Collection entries
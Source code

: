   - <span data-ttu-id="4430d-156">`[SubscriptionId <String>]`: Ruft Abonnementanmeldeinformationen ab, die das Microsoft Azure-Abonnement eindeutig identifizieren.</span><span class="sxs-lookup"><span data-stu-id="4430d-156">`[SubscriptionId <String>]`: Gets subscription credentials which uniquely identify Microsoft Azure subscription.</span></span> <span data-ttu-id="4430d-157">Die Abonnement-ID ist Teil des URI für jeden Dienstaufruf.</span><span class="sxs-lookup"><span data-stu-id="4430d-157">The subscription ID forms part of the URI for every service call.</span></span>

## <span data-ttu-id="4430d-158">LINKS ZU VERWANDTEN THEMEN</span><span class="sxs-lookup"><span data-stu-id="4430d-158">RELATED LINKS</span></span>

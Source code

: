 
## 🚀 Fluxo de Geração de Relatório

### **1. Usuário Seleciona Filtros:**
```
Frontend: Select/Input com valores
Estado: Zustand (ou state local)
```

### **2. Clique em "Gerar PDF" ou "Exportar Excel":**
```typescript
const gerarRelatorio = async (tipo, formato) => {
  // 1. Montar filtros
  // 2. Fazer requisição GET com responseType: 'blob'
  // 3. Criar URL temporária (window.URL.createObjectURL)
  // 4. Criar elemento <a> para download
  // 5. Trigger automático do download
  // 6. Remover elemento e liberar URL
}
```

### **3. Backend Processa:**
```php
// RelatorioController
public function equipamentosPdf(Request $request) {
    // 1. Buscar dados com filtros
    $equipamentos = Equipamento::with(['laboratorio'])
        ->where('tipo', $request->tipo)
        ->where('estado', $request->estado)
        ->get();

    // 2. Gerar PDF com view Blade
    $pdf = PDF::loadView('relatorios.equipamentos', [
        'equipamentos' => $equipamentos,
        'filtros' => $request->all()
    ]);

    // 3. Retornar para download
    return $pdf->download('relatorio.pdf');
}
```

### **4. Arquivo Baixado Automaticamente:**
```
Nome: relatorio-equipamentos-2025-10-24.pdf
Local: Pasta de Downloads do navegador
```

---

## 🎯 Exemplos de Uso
==
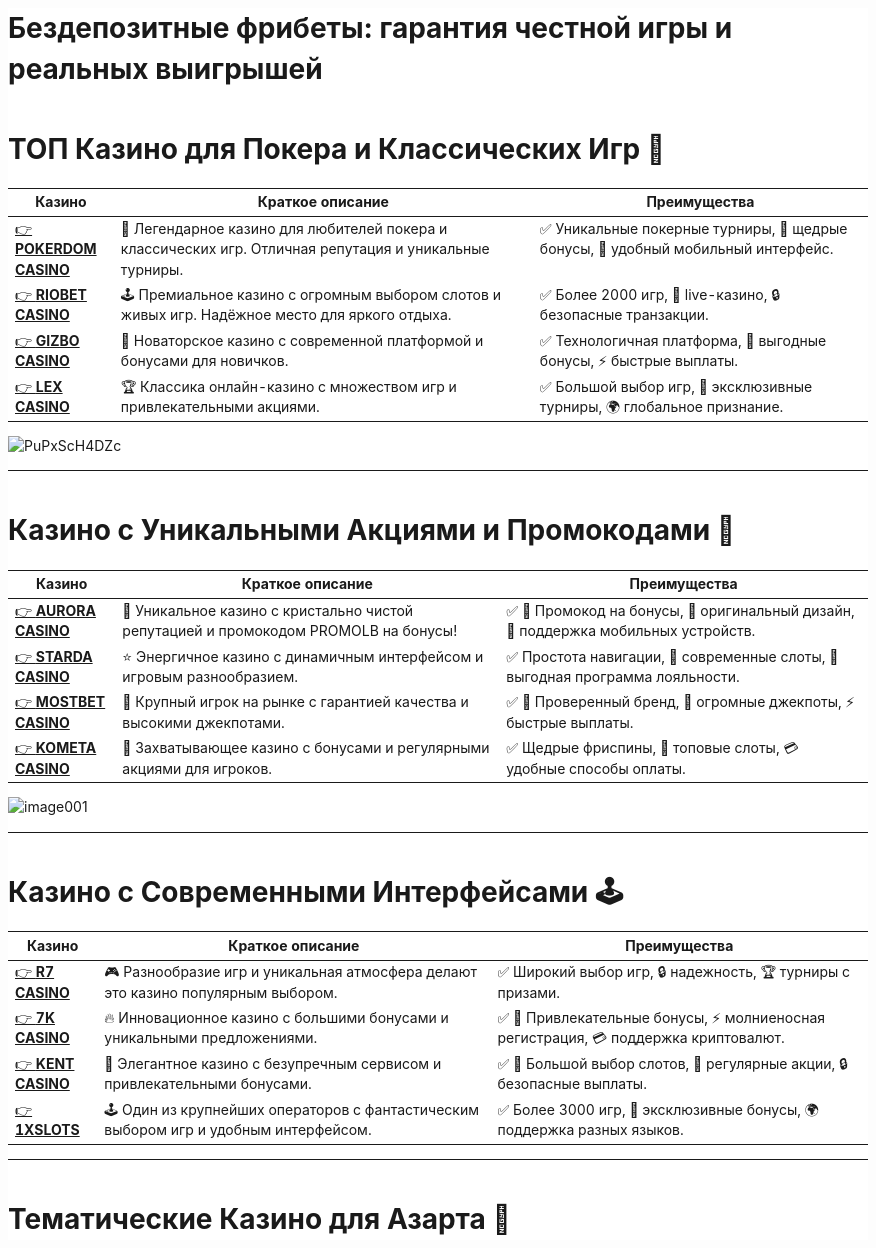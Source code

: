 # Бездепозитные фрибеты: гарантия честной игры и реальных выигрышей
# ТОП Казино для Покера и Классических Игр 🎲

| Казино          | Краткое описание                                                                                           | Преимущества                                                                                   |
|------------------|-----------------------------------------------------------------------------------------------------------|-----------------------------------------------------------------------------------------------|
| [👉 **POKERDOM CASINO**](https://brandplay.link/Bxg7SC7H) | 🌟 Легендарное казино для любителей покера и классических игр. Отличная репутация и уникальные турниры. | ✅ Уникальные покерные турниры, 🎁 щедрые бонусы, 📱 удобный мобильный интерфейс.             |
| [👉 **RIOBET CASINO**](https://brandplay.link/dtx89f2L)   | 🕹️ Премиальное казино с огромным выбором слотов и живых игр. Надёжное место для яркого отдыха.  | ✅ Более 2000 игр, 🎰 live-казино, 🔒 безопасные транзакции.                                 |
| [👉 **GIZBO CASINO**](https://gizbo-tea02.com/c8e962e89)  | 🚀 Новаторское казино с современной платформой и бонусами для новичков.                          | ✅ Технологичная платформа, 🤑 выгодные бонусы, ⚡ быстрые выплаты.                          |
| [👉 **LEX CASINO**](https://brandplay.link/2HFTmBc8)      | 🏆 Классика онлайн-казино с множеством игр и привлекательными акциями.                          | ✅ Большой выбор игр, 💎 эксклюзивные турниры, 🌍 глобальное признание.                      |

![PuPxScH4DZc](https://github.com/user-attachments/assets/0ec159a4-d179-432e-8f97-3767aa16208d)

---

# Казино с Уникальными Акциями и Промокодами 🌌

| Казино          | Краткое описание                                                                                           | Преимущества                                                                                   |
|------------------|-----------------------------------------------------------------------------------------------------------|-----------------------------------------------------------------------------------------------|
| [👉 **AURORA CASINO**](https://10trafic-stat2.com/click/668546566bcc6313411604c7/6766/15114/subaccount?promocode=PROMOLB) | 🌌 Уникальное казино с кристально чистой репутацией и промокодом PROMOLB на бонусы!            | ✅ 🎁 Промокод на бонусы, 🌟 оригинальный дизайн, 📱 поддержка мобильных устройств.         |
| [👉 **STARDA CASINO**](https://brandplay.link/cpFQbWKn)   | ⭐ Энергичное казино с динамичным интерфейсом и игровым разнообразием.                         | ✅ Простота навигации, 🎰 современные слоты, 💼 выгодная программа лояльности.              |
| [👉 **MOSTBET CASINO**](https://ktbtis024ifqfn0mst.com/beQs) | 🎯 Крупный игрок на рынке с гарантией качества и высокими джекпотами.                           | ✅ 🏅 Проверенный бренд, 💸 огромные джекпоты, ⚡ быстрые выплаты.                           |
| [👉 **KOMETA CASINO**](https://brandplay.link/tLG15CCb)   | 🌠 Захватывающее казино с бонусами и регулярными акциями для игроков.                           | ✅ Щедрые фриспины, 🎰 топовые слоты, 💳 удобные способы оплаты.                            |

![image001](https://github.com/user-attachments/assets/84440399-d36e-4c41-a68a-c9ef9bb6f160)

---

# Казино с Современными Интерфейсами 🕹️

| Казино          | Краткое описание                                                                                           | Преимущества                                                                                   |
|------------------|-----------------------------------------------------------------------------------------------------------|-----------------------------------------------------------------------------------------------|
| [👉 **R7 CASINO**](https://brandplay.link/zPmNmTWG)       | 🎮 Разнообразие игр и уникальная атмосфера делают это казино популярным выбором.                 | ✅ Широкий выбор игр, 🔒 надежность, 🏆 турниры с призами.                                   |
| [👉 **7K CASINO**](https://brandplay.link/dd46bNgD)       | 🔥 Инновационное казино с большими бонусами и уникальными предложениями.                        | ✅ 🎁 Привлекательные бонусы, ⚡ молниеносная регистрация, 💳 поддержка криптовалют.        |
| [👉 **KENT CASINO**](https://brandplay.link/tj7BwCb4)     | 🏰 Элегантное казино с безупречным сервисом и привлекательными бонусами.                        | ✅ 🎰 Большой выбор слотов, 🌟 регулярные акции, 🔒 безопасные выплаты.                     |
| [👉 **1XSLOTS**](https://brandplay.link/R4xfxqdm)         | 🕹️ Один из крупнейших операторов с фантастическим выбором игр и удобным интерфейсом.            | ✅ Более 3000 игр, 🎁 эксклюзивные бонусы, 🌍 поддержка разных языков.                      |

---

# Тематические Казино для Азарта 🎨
...
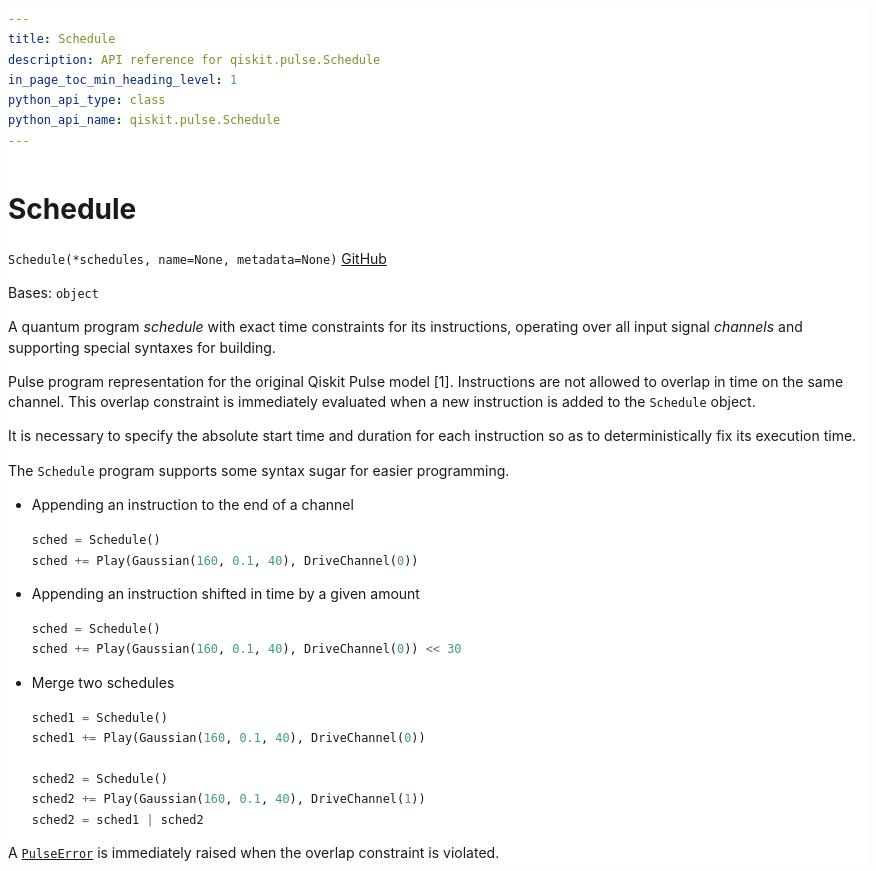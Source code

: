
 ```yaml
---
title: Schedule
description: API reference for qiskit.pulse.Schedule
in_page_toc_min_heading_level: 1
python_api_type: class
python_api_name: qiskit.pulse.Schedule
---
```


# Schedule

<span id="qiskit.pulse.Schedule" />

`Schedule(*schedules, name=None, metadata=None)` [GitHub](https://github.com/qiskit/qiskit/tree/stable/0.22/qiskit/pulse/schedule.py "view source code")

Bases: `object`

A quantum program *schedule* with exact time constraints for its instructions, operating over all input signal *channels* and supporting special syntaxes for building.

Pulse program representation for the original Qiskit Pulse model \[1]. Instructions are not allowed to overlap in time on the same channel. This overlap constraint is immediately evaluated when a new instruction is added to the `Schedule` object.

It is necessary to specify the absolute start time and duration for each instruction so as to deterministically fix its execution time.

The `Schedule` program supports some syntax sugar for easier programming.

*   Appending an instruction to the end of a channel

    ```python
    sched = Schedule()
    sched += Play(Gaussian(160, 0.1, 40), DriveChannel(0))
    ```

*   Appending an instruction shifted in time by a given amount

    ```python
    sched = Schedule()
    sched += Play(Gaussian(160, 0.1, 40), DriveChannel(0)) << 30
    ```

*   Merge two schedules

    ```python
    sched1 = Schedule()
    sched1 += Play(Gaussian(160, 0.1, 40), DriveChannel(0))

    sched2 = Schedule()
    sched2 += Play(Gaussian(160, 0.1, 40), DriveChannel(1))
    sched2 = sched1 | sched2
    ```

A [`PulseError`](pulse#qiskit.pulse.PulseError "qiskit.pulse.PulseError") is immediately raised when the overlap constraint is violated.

• **YOUR TASK**:
Among the records, count every line where "class" appears. Reply with the total alone.

• **EXERCISE ANSWER**:
3